AIM OF THE TASK: Your answer should be the lines below from the one holding "stickers with others" through the one holding "- Twitter: [@MarkXProtocol](https://twitter.com/MarkXProtocol)", copied exactly and with nothing else.

Stored data:
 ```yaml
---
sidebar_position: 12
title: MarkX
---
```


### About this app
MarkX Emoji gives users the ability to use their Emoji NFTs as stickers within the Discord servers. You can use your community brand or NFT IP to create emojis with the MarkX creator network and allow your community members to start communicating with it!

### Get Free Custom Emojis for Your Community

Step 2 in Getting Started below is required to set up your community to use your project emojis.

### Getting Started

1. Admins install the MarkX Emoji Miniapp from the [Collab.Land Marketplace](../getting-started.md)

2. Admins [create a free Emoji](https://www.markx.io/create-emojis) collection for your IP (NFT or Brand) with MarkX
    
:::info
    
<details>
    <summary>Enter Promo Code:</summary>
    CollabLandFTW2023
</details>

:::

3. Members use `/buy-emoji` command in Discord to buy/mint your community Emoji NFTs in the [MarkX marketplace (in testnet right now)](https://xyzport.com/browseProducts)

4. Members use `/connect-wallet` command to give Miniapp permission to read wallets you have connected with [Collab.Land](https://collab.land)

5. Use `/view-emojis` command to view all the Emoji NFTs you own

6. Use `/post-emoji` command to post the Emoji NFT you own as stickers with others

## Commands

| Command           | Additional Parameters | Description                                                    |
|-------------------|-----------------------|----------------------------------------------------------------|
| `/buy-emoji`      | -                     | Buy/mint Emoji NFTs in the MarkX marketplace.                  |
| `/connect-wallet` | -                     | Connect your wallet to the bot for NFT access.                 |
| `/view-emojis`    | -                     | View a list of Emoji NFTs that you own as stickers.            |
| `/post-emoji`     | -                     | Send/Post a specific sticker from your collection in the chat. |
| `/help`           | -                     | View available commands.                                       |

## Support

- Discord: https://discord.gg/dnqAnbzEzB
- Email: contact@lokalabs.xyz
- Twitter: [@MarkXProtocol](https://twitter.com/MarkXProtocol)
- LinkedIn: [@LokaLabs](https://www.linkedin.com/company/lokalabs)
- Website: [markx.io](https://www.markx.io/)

EXERCISE RESULT:
6. Use `/post-emoji` command to post the Emoji NFT you own as stickers with others

## Commands

| Command           | Additional Parameters | Description                                                    |
|-------------------|-----------------------|----------------------------------------------------------------|
| `/buy-emoji`      | -                     | Buy/mint Emoji NFTs in the MarkX marketplace.                  |
| `/connect-wallet` | -                     | Connect your wallet to the bot for NFT access.                 |
| `/view-emojis`    | -                     | View a list of Emoji NFTs that you own as stickers.            |
| `/post-emoji`     | -                     | Send/Post a specific sticker from your collection in the chat. |
| `/help`           | -                     | View available commands.                                       |

## Support

- Discord: https://discord.gg/dnqAnbzEzB
- Email: contact@lokalabs.xyz
- Twitter: [@MarkXProtocol](https://twitter.com/MarkXProtocol)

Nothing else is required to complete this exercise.